Pyongyang, Corea del Norte, 10 de octubre de 2009. Cuatro y media de la tarde. Luce el sol y un grupo de turistas occidentales se dispone a visitar una escuela secundaria de la capital del régimen norcoreano, el más cerrado y uno de los más desconocidos y desconcertantes del mundo. La visita no parece que vaya a aportar nada especial al grupo: una más en una serie de intentos del régimen de demostrar que el país va bien, de mostrar al mundo toda la belleza del “paraíso del socialismo”. Sin embargo, la presencia de un campo de tierra y un par de canastas destartaladas puede cambiarlo todo.

Ya dentro, una fotografía en una vitrina recuerda los grandes logros de la escuela en el deporte de la canasta: 17 títulos de la ciudad de Pyongyang y 13 de toda Corea del Norte en los últimos 20 años, siempre bajo el liderazgo de un mítico entrenador local, la avalan como una de las grandes canteras del baloncesto norcoreano. No estaría mal poder echar unos tiros con estos chavales…

Justo mientras este pensamiento deambulaba por la cabeza de uno de los turistas, pudo ver un grupo de estudiantes con un balón de baloncesto que se dirigían a la cancha: había llegado el momento de pasar a la acción. Unos minutos de insistencia bastaron para que los guías sirvieran de interlocutores y ofreciesen a los chicos norcoreanos la posibilidad de enfrentarse a este improvisado equipo de extranjeros: aceptaron encantados.

Superado el primer escollo, encontrar 4 voluntarios para unirse a la causa no fue demasiado difícil: todo estaba listo para el salto inicial. Sin árbitros pero con un cámara filmando, cada vez más gente mirando desde la calle, una pelota más o menos esférica y un campo lleno de baches nos dispusimos a pasar un rato disfrutando de nuestro deporte favorito.

Durante los primeros instantes del partido, los europeos parecían llevar la iniciativa: una zona 3-2 muy cerrada, unida al control del rebote defensivo, conseguía maniatar el buen juego de conjunto de los disciplinados norcoreanos, aunque el desacierto en ataque de los turistas mantenía la igualdad.
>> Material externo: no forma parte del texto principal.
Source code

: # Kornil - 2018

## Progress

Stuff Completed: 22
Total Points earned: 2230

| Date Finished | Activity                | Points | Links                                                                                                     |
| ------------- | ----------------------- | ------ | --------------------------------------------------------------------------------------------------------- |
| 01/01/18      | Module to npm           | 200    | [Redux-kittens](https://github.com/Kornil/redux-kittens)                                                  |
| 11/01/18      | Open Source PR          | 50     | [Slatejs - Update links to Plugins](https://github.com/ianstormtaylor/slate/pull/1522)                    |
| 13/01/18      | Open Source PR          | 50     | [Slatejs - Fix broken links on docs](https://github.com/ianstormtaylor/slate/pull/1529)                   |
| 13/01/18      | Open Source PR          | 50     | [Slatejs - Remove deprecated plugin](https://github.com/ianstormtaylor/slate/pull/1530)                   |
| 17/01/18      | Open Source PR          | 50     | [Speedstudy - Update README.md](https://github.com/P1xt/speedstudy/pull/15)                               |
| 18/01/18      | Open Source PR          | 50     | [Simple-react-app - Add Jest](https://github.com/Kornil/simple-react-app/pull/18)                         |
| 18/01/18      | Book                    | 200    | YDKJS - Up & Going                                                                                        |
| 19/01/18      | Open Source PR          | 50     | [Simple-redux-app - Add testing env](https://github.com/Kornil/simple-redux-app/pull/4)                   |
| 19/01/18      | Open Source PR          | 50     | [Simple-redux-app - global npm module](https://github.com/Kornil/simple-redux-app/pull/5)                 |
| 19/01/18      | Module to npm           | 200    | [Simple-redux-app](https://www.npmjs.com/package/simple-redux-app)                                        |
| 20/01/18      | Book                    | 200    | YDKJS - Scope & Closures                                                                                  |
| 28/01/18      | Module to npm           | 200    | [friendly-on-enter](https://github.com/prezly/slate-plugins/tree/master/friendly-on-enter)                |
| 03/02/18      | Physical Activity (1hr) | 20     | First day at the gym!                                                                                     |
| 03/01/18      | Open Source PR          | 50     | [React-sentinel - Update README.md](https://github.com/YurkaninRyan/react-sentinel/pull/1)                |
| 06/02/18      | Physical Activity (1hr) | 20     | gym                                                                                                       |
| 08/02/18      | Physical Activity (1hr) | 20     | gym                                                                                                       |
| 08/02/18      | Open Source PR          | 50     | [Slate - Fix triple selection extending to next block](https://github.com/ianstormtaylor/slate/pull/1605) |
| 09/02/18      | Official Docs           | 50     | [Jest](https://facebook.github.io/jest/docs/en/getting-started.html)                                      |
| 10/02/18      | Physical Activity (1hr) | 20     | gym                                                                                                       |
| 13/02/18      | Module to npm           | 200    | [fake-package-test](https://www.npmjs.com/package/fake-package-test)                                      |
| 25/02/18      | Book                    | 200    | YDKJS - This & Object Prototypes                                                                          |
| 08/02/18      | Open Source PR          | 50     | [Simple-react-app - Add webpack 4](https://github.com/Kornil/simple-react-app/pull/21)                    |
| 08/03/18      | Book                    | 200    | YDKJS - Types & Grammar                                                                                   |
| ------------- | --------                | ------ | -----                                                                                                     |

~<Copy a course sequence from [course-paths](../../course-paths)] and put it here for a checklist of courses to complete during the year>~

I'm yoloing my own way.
Tras unos cuantos ataques, el combinado norcoreano conseguía romper la defensa y ponerse por delante en el marcador. Una serie de dos contra uno nada más sacar, unidos al agotamiento y el polvo inhalado, empezaban a hacer mella en los jugadores europeos, que perdían un par de balones y veían como los jóvenes norcoreanos se les escapaban en el marcador.

Sin embargo, todavía quedaba tiempo para un último esfuerzo, un bonito contraataque culminado con un rebote ofensivo que daba los primeros –y últimos– puntos al poco preparado combinado occidental.

Poco después de esta canasta del honor llegaba el fin del tiempo estipulado por los escrupulosos guías y, quizás, el momento más emotivo del encuentro: las felicitaciones y apretones de manos entre los miembros de ambos conjuntos, entre personas provenientes de dos realidades diametralmente opuestas.

El resultado –victoria de los norcoreanos por 6 a 2– fue, obviamente, lo de menos: la posibilidad de disfrutar del amor por un deporte universal, de olvidar guerras, odios y recelos por unos minutos, de sentirse más humano que nunca gracias al baloncesto es lo que realmente importa.

Porque el baloncesto no sólo es el espectáculo de los grandes profesionales de la NBA o la Euroliga: el baloncesto es también un deporte universal que permite romper barreras en apariencia insalvables, como que unos jóvenes norcoreanos choquen la mano sonrientes al que consideran su enemigo, y que puede dejarnos grabados en la mente recuerdos tan imborrables como el más bello mate de Michael Jordan.